In that view of the matter, I feel that in given set of circumstances the power to initiate a denevo enquiry against the delinquent must be deemed to always vest in the department because otherwise mere technical defects in enquiry proceedings and afflux of time would render the officials misconduct, even in an organization like police department, not amenable to any sort of departmental proceedings.

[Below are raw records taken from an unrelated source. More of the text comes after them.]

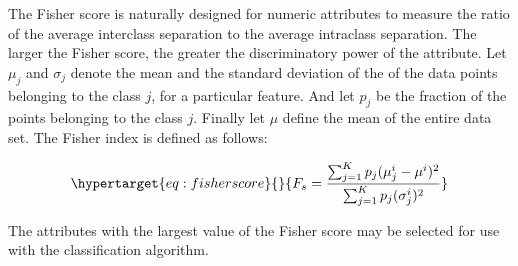 \documentclass[a4paper,conference]{IEEEtran}
\begin{document}
The Fisher score is naturally designed for numeric attributes to measure
the ratio of the average interclass separation to the average intraclass
separation. The larger the Fisher score, the greater the discriminatory
power of the attribute. Let \(\mu_j\) and \(\sigma_j\) denote the mean
and the standard deviation of the of the data points belonging to the
class \(j\), for a particular feature. And let \(p_j\) be the fraction
of the points belonging to the class \(j\). Finally let \(\mu\) define
the mean of the entire data set. The Fisher index is defined as follows:

\begin{equation}\protect\hypertarget{eq:fisherscore}{}{
F_s = \frac{\sum_{j=1}^{K} p_j(\mu_{j}^{i}-\mu^i)^2}{\sum_{j=1}^{K}p_j (\sigma_{j}^i)^{2}}
}\end{equation}

The attributes with the largest value of the Fisher score may be
selected for use with the classification algorithm.
\end{document}
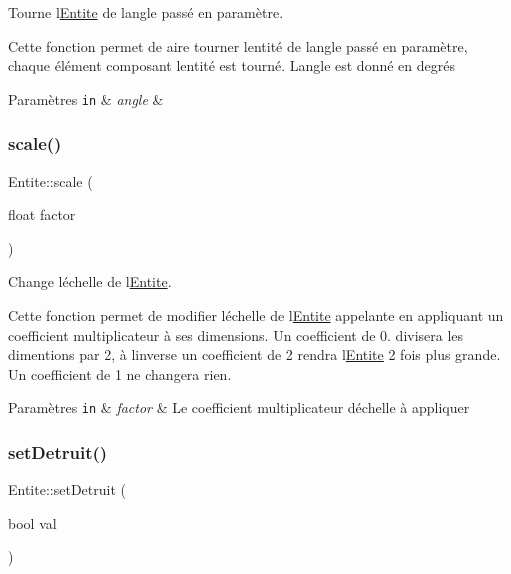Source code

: Tourne l\textquotesingle{}\hyperlink{class_entite}{Entite} de l\textquotesingle{}angle passé en paramètre. 

Cette fonction permet de aire tourner l\textquotesingle{}entité de l\textquotesingle{}angle passé en paramètre, chaque élément composant l\textquotesingle{}entité est tourné. L\textquotesingle{}angle est donné en degrés 
\begin{DoxyParams}[1]{Paramètres}
\mbox{\tt in}  & {\em angle} & \\
\hline
\end{DoxyParams}
\mbox{\label{class_entite_a770f6c53856606c4de768bb942299659}} 
\subsubsection{\texorpdfstring{scale()}{scale()}}
{\footnotesize\ttfamily Entite\+::scale (\begin{DoxyParamCaption}\item[{float}]{factor }\end{DoxyParamCaption})}



Change l\textquotesingle{}échelle de l\textquotesingle{}\hyperlink{class_entite}{Entite}. 

Cette fonction permet de modifier l\textquotesingle{}échelle de l\textquotesingle{}\hyperlink{class_entite}{Entite} appelante en appliquant un coefficient multiplicateur à ses dimensions. Un coefficient de 0. divisera les dimentions par 2, à l\textquotesingle{}inverse un coefficient de 2 rendra l\textquotesingle{}\hyperlink{class_entite}{Entite} 2 fois plus grande. Un coefficient de 1 ne changera rien. 
\begin{DoxyParams}[1]{Paramètres}
\mbox{\tt in}  & {\em factor} & Le coefficient multiplicateur d\textquotesingle{}échelle à appliquer \\
\hline
\end{DoxyParams}
\mbox{\label{class_entite_a4b0ce40a2427f44978728dbae9560fee}} 
\subsubsection{\texorpdfstring{set\+Detruit()}{setDetruit()}}
{\footnotesize\ttfamily Entite\+::set\+Detruit (\begin{DoxyParamCaption}\item[{bool}]{val }\end{DoxyParamCaption})}



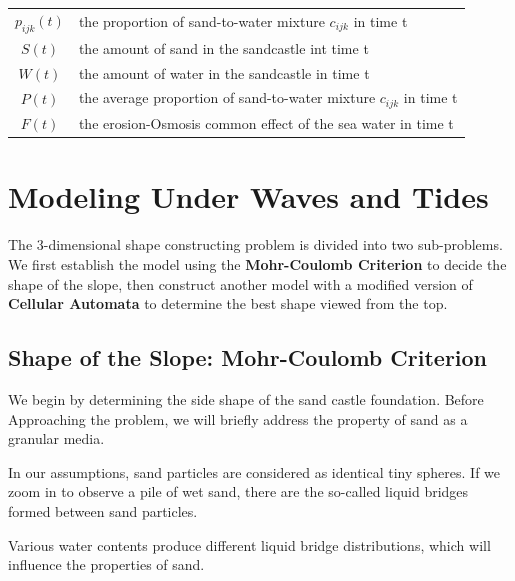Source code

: \documentclass[12pt]{article}
\begin{document}
\begin{table}[H]
\begin{tabular}{cl}
        $p_{ijk}(t)$ & the proportion of sand-to-water mixture $c_{ijk}$ in time t         \\
        $S(t)$       & the amount of sand in the sandcastle	int time t                      \\
        $W(t)$       & the amount of water in the sandcastle in time t                     \\
        $P(t)$       & the average proportion of sand-to-water mixture $c_{ijk}$ in time t \\
        $F(t)$       & the erosion-Osmosis common effect of the sea water in time t        \\
        \hline
    \end{tabular}
    \label{bs2}
\end{table}

\section{Modeling Under Waves and Tides}
\par
The 3-dimensional shape constructing problem is divided into two sub-problems. We first establish the model using the \textbf{Mohr-Coulomb Criterion} to decide the shape of the slope, then construct another model with a modified version of \textbf{Cellular Automata} to determine the best shape viewed from the top.

\subsection{Shape of the Slope: Mohr-Coulomb Criterion}
We begin by determining the side shape of the sand castle foundation. Before Approaching the problem, we will briefly address the property of sand as a granular media.
\par
In our assumptions, sand particles are considered as identical tiny spheres. If we zoom in to observe a pile of wet sand, there are the so-called liquid bridges formed between sand particles.
\par
Various water contents produce different liquid bridge distributions, which will influence the properties of sand.
\end{document}
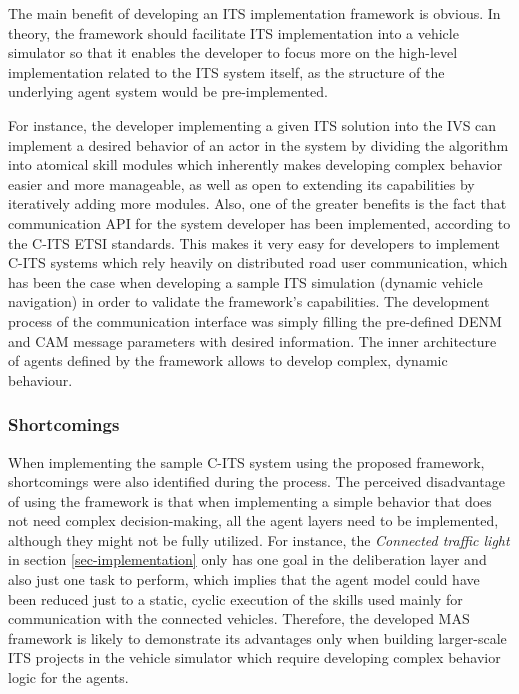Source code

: \documentclass[0main.tex]{subfiles}
\begin{document}
The main benefit of developing an ITS implementation framework is obvious. In theory,
the framework should facilitate ITS implementation into a vehicle simulator so that it enables
the developer to focus more on the high-level implementation related to the ITS system itself,
as the structure of the underlying agent system would be pre-implemented. 

For instance, the developer implementing a given ITS solution into the IVS can implement a
desired behavior of an actor in the system by dividing the algorithm into atomical skill
modules which inherently makes developing complex behavior easier and more manageable, as well
as open to extending its capabilities by iteratively adding more modules. Also, one of the
greater benefits is the fact that communication API  for the system developer has been
implemented, according to the C-ITS ETSI standards. This makes it very easy for developers to
implement C-ITS systems which rely heavily on distributed road user communication, which has
been the case when developing a sample ITS simulation (dynamic vehicle navigation) in order to
validate the framework's capabilities. The development process of the communication interface
was simply filling the pre-defined DENM and CAM message parameters with desired information.
The inner architecture of agents defined by the framework allows to develop complex, dynamic
behaviour.

\subsubsection{Shortcomings}

When implementing the sample C-ITS system using the proposed framework, shortcomings were also
identified during the process. The perceived disadvantage of using the framework is that when
implementing a simple behavior that does not need complex decision-making, all the agent layers
need to be implemented, although they might not be fully utilized. For instance, the
\emph{Connected traffic light} in section \ref{sec-implementation} only has one goal in the
deliberation layer and also just one task to perform, which implies that the agent model could
have been reduced just to a static, cyclic execution of the skills used mainly for
communication with the connected vehicles. Therefore, the developed MAS framework is likely to
demonstrate its advantages only when building larger-scale ITS projects in the vehicle
simulator which require developing complex behavior logic for the agents. 
\end{document}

Further, if the arguments that has been put forth on behalf of petitioner is accepted that would automatically close the door on any initiative to have the factum of grave allegations leveled against petitioner re-opened for assessment and departmental action which, in my opinion, cannot be countenanced. 5. Before concluding the matter, it would be appropriate to address the contention regarding incompetence of respondent department to initiate the denovo enquiry against petitioner in given circumstances in view of the Supreme Court judgment quoted by petitioners counsel as "State of Assam v. J. N. Roy" reported as AIR 1975 SC 2211. On the face of it, the said judgment appears to be distinguishable on facts because in that case the delinquent official had been exonerated by Head of the Department on final consideration of the matter and after a prolonged period of time department had tried to reopen the same regarding which the Honble Apex Court ruled that, in given circumstances of that case, it could not have been done. Instantly, the case is entirely different because the petitioner herein has not been exonerated of the charges or substance of allegations at any level whatsoever either departmentally or in writ proceedings. Needless to say that delay in completing denovo proceedings appears to have occurred only due to the stay ordered by this Court way back in 1996 at the time of institution of the writ petition and cannot in any way be attributed to respondent department, in view whereof the plea of laches in initiation of denovo proceedings which as a matter of fact have been initiated only after a month after re-instatement of petitioner, is not acceptable. 6. For all that has been discussed above, the petition is dismissed alongwith all CMPs.